If a cycle doesn't converge within 10 iterations, pg_trickle stops, logs a warning, and marks the SCC as "not converged." The tables are still queryable — they just contain the result after 10 iterations, which may not be the complete fixed point.

```
WARNING: SCC {suspicious_accounts, risky_transactions} did not converge
         after 10 iterations (12 new rows in last iteration)
```

You can increase the limit if your domain requires deeper iteration:

```sql
SET pg_trickle.max_fixpoint_iterations = 50;
```

---

## Monitoring SCCs

pg_trickle exposes SCC status through the monitoring API:

```sql
SELECT * FROM pgtrickle.scc_status();
```

```
 scc_id | tables                                     | last_iterations | converged | last_refresh
--------+--------------------------------------------+-----------------+-----------+-------------------
 1      | {suspicious_accounts,risky_transactions}    | 3               | t         | 2026-04-27 10:15:03
```

Key fields:
- `last_iterations`: How many rounds it took to converge.
- `converged`: Whether the last refresh reached a fixed point.
- `last_refresh`: When the SCC was last fully resolved.

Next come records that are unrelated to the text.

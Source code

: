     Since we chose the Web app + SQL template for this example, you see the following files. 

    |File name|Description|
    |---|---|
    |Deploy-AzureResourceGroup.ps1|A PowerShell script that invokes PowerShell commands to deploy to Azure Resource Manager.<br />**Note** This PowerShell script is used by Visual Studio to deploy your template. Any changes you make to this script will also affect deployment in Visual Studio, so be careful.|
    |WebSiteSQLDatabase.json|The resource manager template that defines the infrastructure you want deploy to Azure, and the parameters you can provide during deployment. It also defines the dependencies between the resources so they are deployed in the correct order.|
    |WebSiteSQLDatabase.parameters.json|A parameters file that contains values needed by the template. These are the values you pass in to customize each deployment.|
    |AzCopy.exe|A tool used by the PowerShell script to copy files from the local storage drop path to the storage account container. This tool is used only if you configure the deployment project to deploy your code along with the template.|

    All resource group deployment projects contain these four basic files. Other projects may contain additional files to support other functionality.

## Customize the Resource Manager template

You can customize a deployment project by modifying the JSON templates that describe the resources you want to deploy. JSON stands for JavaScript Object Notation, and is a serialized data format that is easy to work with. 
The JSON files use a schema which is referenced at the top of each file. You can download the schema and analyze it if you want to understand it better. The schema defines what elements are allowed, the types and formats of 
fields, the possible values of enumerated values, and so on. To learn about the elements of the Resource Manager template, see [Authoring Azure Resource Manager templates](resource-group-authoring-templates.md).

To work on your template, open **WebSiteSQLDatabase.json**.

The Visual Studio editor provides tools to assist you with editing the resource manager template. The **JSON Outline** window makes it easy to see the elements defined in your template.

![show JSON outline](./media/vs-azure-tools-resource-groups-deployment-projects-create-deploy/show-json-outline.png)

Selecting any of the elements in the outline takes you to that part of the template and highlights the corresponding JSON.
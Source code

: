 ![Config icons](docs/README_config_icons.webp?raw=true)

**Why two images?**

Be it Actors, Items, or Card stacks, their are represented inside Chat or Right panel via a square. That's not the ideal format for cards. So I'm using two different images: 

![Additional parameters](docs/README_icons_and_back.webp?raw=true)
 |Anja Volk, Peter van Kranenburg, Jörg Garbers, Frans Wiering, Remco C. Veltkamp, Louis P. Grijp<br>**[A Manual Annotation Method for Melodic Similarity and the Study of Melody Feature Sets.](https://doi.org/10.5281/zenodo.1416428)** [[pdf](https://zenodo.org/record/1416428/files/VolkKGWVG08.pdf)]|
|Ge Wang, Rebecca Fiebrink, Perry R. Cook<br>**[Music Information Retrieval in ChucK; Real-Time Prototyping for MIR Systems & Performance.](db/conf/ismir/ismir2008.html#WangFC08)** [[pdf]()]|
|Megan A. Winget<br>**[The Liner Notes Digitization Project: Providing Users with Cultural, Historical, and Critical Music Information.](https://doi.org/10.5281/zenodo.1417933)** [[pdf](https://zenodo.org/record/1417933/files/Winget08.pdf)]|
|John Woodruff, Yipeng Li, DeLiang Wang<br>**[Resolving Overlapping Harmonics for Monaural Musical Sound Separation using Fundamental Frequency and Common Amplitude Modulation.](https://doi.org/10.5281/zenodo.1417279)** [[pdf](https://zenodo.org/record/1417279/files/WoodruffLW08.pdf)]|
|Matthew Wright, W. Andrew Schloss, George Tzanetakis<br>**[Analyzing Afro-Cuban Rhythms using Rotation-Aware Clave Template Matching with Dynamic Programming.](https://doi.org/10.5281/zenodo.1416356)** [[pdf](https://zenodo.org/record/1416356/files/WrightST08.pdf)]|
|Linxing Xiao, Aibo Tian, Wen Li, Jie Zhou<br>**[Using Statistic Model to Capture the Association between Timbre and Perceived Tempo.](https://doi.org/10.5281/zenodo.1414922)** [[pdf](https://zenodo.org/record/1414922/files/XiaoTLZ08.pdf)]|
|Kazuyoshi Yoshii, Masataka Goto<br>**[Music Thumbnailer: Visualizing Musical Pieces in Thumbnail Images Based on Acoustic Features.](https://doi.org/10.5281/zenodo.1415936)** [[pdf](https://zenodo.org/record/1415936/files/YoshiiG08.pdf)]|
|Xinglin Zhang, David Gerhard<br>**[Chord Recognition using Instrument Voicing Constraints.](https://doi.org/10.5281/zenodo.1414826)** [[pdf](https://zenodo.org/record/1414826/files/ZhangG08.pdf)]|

If `converged` is consistently `false`, your cycle may not be monotone in practice (even if the query structure passes the static check). Check whether data patterns cause oscillation.

---

## Why Most Systems Reject Cycles

The standard argument against cycles is that they're a design smell — if your data model has circular dependencies, you should restructure it. That's usually right.

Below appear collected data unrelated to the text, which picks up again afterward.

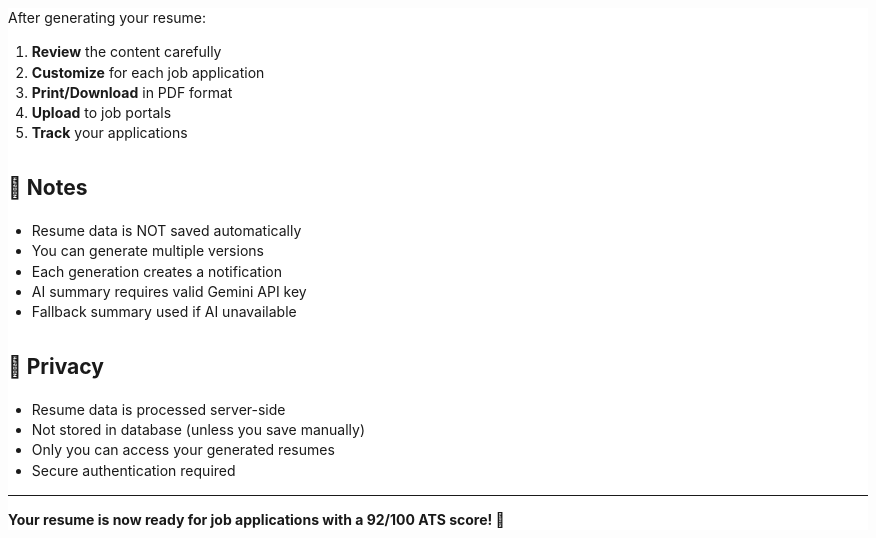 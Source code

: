 After generating your resume:
1. **Review** the content carefully
2. **Customize** for each job application
3. **Print/Download** in PDF format
4. **Upload** to job portals
5. **Track** your applications

## 📝 Notes

- Resume data is NOT saved automatically
- You can generate multiple versions
- Each generation creates a notification
- AI summary requires valid Gemini API key
- Fallback summary used if AI unavailable

## 🔐 Privacy

- Resume data is processed server-side
- Not stored in database (unless you save manually)
- Only you can access your generated resumes
- Secure authentication required

---

**Your resume is now ready for job applications with a 92/100 ATS score! 🎉**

But some domains genuinely have circular relationships:

- **Graph algorithms:** Reachability, PageRank, label propagation — all defined as fixed points.
- **Constraint propagation:** Scheduling constraints that reference each other.
- **Multi-phase classification:** Where the output of one classifier feeds into another, and vice versa.
- **Supply chain:** Demand forecasts that depend on inventory, which depends on demand forecasts.

For these cases, "restructure your schema" is unhelpful. The circularity is in the domain, not in a modeling mistake.

---

## Cycles and IMMEDIATE Mode

IMMEDIATE mode (synchronous in-transaction refresh) and cycles don't mix. If A triggers a refresh of B, which triggers a refresh of A, you get an infinite loop inside a single transaction.

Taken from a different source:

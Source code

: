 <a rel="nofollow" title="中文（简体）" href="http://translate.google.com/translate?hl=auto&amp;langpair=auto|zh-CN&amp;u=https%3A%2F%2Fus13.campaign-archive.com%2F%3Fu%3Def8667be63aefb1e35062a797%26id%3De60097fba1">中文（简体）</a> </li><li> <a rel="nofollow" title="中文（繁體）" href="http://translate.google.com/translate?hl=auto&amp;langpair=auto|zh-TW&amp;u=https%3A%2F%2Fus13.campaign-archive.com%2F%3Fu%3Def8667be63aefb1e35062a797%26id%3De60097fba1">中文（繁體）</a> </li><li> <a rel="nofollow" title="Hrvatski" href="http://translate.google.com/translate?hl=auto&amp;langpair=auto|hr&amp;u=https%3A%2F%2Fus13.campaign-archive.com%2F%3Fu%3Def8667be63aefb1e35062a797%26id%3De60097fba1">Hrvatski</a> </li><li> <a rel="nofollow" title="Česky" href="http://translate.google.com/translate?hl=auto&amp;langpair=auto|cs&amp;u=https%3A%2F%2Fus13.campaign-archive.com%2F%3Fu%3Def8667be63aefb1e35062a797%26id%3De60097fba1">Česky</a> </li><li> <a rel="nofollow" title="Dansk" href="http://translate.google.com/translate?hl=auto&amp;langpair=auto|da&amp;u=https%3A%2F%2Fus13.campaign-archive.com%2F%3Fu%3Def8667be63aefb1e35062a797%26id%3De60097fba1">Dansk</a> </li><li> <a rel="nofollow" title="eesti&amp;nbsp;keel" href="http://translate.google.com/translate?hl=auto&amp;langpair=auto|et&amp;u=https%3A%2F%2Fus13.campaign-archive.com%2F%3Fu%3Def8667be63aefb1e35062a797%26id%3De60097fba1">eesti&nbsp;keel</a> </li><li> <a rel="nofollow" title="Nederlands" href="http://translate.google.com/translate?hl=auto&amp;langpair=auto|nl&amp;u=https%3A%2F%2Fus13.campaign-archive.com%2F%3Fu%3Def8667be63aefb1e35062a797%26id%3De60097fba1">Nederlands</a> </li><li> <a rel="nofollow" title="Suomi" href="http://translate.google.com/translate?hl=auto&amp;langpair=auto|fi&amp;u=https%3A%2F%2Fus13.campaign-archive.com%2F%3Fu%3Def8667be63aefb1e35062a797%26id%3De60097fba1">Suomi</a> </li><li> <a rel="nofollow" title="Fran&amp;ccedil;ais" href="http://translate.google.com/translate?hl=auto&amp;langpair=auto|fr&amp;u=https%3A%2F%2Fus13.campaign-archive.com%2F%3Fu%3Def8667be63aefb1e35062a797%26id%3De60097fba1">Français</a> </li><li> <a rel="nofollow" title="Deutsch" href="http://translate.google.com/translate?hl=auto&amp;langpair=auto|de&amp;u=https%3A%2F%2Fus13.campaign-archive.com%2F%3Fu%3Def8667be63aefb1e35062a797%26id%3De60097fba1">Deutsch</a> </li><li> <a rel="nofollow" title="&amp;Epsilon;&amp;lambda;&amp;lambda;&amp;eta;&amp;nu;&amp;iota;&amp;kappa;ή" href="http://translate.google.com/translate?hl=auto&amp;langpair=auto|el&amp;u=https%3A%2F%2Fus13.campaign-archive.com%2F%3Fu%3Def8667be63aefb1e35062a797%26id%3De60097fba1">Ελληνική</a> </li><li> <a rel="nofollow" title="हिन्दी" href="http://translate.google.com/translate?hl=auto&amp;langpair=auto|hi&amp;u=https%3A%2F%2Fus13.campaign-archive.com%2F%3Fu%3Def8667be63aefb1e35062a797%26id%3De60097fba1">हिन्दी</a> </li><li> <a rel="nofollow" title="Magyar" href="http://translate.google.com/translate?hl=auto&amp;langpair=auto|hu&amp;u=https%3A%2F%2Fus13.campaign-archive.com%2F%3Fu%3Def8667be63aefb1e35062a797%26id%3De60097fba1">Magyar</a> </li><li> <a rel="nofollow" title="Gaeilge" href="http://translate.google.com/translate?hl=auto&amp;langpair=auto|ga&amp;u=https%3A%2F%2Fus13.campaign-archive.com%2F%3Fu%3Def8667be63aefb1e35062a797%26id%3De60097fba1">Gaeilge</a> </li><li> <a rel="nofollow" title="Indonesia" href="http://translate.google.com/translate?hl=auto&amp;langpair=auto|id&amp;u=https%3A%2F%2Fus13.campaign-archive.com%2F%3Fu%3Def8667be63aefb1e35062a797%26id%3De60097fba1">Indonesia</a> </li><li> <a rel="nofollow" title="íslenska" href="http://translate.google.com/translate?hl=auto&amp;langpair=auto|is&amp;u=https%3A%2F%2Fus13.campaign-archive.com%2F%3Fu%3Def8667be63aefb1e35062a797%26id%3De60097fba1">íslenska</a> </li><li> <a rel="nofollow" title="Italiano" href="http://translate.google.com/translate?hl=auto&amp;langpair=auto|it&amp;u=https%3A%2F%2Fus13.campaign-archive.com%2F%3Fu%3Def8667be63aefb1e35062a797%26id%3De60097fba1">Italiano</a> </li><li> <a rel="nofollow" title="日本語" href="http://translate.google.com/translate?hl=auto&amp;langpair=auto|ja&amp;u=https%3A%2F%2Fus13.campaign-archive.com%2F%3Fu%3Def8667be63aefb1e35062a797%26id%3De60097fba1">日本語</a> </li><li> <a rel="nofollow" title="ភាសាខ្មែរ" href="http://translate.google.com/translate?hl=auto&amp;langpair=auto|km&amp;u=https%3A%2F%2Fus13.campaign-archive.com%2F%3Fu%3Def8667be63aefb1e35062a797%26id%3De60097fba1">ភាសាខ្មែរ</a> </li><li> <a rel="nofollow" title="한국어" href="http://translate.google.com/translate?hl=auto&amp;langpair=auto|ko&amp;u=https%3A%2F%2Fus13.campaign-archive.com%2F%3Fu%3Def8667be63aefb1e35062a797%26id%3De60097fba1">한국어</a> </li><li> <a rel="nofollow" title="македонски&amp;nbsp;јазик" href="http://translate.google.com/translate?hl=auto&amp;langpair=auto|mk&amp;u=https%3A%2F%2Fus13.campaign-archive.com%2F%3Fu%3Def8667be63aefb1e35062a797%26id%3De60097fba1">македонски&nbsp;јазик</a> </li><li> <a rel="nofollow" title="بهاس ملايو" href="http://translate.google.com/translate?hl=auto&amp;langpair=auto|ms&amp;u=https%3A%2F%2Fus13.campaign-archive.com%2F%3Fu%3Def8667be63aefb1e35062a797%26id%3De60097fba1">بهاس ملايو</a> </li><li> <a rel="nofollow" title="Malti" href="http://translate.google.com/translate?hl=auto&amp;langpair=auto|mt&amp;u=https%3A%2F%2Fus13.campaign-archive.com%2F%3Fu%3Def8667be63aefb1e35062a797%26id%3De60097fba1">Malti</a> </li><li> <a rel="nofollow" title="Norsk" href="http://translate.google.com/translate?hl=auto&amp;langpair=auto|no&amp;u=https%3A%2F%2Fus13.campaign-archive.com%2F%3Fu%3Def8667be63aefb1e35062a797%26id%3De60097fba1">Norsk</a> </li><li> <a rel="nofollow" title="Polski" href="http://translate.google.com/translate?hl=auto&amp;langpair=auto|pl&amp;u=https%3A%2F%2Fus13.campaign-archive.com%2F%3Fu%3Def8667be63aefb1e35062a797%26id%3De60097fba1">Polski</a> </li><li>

pg_trickle rejects this at creation time:

```
ERROR: IMMEDIATE mode is not allowed for stream tables in a cycle
HINT: Use DIFFERENTIAL or AUTO mode with a schedule
```

Cyclic stream tables must use scheduled (asynchronous) refresh. The fixed-point iteration runs in the background scheduler, not inside a user transaction.

---

## Performance Considerations

Each iteration of a cycle is a full refresh cycle for all tables in the SCC. The total cost is:

```
cost = iterations × Σ(cost per table in SCC)
```

For most practical cycles, convergence happens in 2–4 iterations. But if your cycle has 10 tables that each take 200ms to refresh, one convergence pass takes 2–8 seconds.

**Optimization tips:**
- Keep cycles small. Factor non-cyclic portions of the query out of the SCC.
- Use DIFFERENTIAL mode. Each iteration after the first typically processes only the new rows from the previous iteration.
- Set a tight `max_fixpoint_iterations` to fail fast if convergence is slow.
- Monitor `scc_status()` to track iteration counts. If they're consistently high, the cycle may need restructuring.

---

## Summary

Circular dependencies aren't always a bug. pg_trickle allows them for monotone queries — queries where adding input rows can only add output rows. The system iterates until convergence (no new rows) or until the iteration limit.

Enable with `pg_trickle.allow_circular = on`. Monitor with `scc_status()`. Keep cycles small and monotone. And if convergence takes too many iterations, that's a signal to reconsider the design — not a reason to ban cycles entirely.